(Items listed in a dataset)
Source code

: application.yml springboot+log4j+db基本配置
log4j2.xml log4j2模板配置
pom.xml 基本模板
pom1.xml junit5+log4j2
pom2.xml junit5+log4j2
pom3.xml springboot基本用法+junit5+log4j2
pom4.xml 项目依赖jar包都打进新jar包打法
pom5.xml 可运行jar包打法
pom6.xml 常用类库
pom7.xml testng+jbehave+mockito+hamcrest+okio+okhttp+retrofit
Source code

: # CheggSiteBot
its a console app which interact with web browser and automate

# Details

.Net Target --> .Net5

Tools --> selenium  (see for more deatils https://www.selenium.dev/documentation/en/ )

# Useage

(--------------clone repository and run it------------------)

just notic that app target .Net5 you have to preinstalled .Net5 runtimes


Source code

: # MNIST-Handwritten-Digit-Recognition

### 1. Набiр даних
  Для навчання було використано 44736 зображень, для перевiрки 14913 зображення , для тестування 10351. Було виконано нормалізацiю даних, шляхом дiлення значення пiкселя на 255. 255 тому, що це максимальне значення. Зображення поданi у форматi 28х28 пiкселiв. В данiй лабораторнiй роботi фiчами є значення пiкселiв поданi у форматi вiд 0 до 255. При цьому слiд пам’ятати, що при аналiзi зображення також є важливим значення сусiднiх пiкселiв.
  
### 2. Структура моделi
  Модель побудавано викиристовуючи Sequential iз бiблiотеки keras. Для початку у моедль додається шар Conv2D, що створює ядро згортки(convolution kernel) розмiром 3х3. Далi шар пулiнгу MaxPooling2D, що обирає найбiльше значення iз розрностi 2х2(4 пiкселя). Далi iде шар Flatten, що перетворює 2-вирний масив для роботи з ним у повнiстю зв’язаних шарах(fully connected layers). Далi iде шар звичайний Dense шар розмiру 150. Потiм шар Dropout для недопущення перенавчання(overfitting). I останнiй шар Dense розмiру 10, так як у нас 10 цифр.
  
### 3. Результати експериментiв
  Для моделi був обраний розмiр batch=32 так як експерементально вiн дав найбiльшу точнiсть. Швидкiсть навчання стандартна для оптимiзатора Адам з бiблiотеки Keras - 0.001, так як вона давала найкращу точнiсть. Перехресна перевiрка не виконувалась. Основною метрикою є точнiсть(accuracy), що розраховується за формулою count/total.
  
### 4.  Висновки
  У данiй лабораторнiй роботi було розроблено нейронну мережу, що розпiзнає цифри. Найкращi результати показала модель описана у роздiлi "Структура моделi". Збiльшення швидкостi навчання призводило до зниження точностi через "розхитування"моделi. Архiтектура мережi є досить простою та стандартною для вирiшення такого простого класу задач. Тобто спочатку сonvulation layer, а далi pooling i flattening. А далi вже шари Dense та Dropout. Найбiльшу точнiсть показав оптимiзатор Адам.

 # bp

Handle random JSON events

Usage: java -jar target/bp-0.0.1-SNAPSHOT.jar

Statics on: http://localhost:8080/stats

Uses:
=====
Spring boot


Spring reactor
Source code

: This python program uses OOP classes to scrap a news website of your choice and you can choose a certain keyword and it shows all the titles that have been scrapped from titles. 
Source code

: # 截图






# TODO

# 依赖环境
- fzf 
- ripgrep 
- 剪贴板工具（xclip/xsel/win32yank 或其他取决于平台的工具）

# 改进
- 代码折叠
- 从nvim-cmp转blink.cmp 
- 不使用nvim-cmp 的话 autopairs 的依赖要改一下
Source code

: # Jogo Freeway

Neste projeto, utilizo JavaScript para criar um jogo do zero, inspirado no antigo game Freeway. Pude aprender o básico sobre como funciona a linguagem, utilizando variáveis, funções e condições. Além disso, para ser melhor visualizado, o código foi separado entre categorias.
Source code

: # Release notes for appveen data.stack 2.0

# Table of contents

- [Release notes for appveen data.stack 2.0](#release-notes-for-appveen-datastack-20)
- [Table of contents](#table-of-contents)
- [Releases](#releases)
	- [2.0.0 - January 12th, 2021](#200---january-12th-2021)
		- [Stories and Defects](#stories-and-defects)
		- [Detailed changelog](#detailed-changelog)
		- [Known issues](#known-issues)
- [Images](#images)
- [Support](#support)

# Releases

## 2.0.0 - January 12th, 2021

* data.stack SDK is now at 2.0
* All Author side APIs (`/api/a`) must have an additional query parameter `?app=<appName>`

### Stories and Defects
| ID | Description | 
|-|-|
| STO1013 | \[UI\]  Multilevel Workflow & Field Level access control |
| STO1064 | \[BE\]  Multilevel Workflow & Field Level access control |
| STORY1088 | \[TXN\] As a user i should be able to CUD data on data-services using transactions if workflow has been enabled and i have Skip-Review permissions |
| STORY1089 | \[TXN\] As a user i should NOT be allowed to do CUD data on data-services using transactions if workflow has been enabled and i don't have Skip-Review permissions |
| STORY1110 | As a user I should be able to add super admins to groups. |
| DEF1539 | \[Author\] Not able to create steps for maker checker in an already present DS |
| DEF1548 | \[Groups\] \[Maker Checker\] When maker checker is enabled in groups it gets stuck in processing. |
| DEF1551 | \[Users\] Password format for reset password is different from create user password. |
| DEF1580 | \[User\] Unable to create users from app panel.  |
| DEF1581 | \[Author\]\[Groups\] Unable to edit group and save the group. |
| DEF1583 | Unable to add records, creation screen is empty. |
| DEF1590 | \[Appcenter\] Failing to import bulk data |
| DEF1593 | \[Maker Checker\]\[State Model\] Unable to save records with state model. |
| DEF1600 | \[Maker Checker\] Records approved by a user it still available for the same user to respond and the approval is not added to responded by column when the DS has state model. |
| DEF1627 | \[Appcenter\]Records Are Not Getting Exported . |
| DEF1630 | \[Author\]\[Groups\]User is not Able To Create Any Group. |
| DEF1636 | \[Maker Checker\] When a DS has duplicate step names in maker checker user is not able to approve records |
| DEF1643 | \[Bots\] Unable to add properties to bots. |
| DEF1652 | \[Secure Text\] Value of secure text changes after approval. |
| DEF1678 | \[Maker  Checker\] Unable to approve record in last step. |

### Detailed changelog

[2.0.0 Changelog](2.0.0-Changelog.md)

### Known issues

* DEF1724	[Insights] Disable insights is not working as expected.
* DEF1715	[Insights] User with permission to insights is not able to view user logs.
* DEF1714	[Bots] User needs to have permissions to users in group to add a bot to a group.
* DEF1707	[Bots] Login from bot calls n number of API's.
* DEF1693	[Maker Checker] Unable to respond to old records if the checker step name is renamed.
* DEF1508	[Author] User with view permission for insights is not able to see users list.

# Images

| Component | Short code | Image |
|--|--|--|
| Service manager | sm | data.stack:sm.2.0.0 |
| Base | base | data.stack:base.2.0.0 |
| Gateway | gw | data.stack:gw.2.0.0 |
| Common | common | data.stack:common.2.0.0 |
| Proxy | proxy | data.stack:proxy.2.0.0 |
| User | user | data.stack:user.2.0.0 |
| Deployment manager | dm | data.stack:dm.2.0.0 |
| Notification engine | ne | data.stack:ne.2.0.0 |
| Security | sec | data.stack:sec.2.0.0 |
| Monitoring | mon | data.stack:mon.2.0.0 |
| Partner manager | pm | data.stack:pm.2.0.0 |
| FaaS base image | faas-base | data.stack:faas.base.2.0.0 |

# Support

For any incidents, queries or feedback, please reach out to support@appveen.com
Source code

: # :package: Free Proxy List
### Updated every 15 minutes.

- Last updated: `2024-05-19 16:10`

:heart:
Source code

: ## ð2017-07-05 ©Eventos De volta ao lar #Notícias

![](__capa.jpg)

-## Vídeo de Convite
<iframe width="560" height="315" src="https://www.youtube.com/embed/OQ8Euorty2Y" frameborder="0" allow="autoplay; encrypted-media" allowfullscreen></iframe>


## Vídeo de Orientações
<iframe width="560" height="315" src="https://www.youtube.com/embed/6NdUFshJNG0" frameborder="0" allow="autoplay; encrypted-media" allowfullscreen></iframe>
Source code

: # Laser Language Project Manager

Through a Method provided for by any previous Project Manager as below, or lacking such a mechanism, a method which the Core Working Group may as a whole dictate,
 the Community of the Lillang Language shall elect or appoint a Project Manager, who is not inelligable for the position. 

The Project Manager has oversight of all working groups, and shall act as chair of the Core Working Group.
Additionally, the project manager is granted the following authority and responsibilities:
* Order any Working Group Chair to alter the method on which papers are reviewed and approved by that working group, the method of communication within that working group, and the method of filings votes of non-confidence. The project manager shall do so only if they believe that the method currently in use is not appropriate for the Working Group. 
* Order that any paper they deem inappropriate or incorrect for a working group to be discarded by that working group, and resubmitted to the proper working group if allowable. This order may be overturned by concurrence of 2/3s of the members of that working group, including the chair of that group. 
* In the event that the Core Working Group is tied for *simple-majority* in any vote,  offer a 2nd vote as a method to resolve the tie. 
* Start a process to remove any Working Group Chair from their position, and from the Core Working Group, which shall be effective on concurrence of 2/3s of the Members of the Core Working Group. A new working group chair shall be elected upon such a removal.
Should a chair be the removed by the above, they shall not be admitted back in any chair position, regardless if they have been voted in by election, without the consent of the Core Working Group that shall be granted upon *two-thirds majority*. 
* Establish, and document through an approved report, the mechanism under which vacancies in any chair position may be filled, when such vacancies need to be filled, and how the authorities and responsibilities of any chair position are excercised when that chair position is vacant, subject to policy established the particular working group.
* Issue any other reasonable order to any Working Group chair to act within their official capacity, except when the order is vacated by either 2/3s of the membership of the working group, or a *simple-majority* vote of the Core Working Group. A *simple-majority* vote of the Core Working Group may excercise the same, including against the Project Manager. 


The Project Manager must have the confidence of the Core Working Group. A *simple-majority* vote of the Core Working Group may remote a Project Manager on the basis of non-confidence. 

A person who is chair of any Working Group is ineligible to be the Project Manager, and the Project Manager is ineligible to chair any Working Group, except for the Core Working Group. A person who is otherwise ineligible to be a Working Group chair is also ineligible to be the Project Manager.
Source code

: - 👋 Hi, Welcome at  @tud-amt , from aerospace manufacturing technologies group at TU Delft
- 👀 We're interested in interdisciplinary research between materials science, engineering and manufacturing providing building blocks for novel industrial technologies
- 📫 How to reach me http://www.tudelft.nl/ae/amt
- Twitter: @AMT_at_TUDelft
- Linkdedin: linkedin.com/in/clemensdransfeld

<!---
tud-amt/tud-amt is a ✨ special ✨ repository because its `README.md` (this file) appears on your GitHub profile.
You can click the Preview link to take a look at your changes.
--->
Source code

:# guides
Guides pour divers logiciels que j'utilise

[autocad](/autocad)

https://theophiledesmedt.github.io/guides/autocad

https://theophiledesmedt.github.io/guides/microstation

=== What is needed ===
Would you copy out every line in the records that includes the string "mechanism"?

=== Answer to the exercise ===
Through a Method provided for by any previous Project Manager as below, or lacking such a mechanism, a method which the Core Working Group may as a whole dictate,
* Establish, and document through an approved report, the mechanism under which vacancies in any chair position may be filled, when such vacancies need to be filled, and how the authorities and responsibilities of any chair position are excercised when that chair position is vacant, subject to policy established the particular working group.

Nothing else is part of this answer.